> **Stored data entries**:
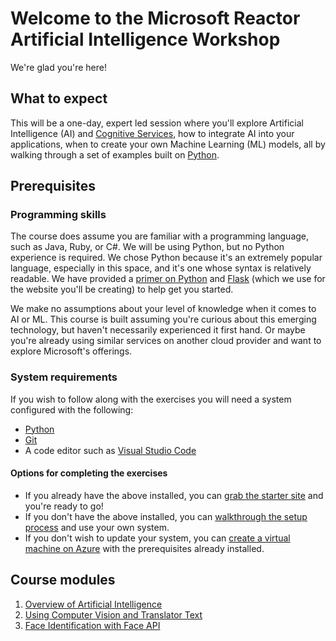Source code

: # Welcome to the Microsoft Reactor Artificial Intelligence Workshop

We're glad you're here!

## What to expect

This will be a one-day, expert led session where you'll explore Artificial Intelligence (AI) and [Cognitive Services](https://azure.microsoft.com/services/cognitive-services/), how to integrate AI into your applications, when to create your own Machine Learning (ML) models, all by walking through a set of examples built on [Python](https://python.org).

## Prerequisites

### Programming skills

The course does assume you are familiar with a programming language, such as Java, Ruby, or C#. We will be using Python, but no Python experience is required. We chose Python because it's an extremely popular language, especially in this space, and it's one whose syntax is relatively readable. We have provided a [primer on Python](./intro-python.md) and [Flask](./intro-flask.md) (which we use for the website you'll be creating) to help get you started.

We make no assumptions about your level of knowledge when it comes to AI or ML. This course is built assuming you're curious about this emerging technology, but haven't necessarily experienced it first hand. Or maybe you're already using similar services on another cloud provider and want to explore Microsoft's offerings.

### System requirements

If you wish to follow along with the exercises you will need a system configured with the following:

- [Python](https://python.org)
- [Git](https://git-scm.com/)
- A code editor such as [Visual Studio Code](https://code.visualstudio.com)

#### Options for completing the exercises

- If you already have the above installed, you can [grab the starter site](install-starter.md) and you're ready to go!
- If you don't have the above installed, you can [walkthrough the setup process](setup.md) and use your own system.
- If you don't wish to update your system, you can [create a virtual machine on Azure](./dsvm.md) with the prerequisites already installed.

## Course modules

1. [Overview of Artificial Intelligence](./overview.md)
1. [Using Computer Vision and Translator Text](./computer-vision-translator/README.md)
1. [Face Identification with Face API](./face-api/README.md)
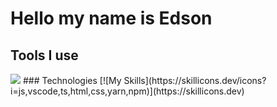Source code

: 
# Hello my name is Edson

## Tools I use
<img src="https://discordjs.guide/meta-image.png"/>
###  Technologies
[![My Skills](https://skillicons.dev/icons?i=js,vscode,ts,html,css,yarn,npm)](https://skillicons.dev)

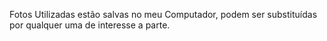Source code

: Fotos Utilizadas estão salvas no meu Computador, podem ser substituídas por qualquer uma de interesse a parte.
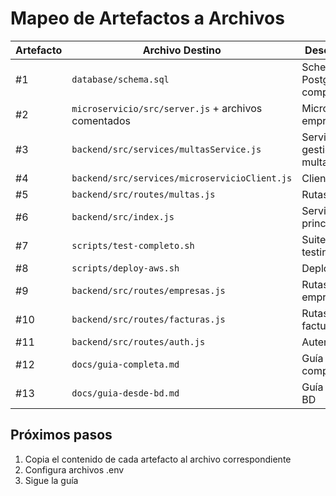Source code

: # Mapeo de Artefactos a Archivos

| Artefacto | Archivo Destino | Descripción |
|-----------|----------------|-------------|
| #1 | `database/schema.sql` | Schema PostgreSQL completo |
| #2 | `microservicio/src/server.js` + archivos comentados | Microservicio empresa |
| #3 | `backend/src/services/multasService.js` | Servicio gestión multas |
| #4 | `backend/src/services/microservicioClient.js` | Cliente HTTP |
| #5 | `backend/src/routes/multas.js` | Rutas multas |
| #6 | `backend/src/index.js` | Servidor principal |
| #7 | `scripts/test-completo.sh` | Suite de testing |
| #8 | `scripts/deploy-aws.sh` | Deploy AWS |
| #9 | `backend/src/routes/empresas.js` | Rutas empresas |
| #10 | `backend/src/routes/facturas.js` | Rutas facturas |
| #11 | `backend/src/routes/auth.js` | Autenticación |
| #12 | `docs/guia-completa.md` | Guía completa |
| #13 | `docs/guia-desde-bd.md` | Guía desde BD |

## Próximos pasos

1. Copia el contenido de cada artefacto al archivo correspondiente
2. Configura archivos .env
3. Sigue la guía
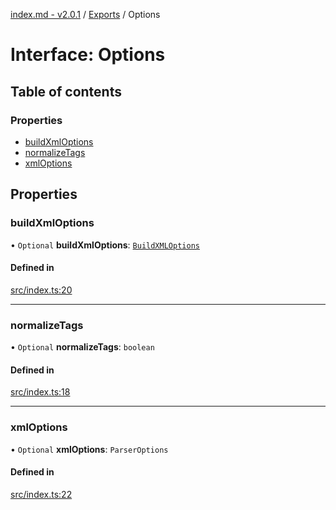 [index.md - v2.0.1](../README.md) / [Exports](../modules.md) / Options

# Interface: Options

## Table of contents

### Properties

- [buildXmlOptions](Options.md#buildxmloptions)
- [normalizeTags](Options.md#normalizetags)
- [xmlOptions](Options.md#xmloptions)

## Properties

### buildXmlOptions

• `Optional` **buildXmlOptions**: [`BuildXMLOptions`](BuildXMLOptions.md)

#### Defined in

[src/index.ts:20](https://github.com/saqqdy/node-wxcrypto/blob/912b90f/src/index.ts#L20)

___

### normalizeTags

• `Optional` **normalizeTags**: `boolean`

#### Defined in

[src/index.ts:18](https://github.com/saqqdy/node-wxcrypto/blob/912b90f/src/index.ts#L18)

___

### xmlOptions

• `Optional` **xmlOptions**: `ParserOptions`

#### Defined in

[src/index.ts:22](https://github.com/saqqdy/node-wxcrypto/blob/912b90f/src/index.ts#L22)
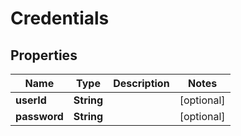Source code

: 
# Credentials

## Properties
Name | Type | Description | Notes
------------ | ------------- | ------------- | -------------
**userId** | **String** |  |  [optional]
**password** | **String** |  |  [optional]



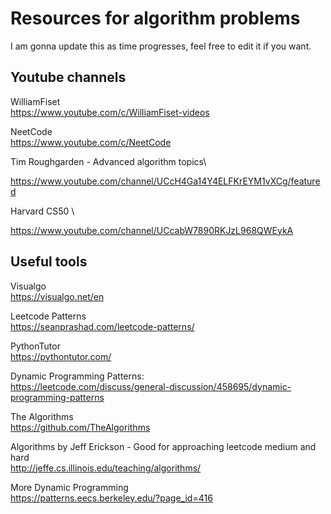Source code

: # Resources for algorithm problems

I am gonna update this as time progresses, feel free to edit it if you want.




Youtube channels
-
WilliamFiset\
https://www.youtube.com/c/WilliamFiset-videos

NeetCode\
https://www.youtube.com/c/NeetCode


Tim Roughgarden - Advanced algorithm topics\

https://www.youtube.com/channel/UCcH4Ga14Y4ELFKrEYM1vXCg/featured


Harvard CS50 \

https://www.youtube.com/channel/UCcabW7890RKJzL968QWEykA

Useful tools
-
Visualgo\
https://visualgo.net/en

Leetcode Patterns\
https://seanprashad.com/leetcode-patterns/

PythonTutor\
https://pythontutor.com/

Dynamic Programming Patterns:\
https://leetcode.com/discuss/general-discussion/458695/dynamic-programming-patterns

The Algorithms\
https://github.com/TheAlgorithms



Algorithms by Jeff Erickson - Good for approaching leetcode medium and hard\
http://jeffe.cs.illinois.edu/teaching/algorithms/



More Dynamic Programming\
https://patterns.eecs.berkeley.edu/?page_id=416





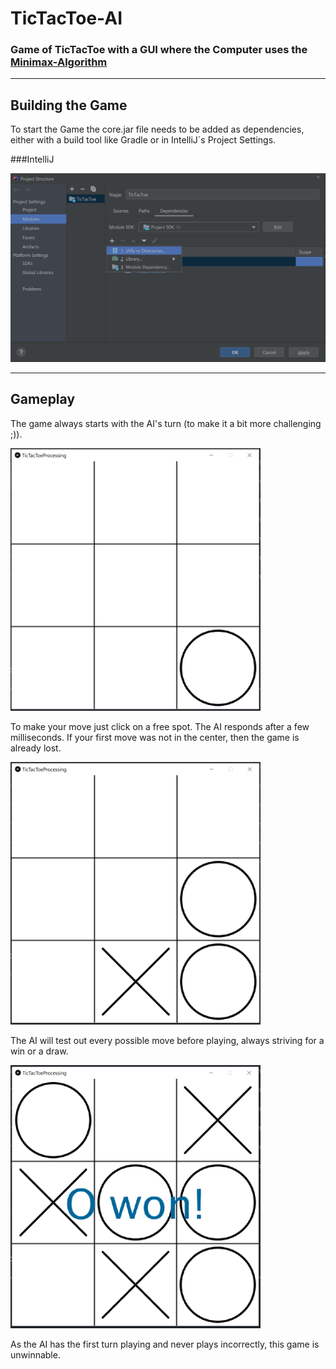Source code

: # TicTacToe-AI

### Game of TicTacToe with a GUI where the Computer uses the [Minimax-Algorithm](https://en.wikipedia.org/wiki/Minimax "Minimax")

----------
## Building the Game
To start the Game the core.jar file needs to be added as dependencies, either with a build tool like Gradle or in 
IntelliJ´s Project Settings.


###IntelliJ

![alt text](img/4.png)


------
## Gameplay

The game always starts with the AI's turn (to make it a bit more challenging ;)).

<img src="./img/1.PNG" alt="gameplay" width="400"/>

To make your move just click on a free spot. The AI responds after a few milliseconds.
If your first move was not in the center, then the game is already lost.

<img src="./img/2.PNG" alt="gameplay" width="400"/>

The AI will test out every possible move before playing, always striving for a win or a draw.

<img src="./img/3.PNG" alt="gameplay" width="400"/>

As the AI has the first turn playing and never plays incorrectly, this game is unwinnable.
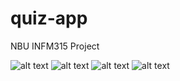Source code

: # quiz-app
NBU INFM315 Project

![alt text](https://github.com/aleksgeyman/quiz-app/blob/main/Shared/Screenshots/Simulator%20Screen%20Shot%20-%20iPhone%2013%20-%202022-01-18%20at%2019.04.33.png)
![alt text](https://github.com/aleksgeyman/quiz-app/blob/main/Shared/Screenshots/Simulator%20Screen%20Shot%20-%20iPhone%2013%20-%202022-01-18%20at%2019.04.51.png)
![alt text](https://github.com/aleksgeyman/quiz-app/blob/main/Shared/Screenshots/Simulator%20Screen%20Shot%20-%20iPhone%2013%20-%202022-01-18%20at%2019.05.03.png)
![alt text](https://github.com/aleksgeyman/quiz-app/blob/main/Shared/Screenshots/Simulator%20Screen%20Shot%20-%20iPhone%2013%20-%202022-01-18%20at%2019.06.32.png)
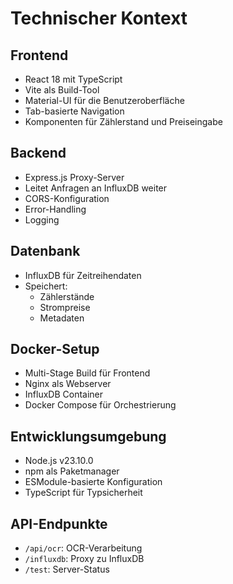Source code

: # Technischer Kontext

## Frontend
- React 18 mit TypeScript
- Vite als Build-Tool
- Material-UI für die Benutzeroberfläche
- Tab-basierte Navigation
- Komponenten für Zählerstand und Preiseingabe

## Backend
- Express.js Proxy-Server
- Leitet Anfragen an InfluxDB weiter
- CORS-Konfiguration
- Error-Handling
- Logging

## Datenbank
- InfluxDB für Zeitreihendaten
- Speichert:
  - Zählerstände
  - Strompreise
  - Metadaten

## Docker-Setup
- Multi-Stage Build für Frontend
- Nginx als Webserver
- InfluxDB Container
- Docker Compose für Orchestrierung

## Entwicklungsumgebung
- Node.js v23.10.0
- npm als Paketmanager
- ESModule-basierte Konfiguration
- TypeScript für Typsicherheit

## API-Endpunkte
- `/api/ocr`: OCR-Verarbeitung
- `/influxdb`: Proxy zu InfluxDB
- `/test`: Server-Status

> **PROBLEM TO SOLVE**: The answer must be the lines from the first one in the records through the line containing "## What to expect", copied exactly, with no pictures.

> **ANSWER**:
Source code

: # Welcome to the Microsoft Reactor Artificial Intelligence Workshop

We're glad you're here!

## What to expect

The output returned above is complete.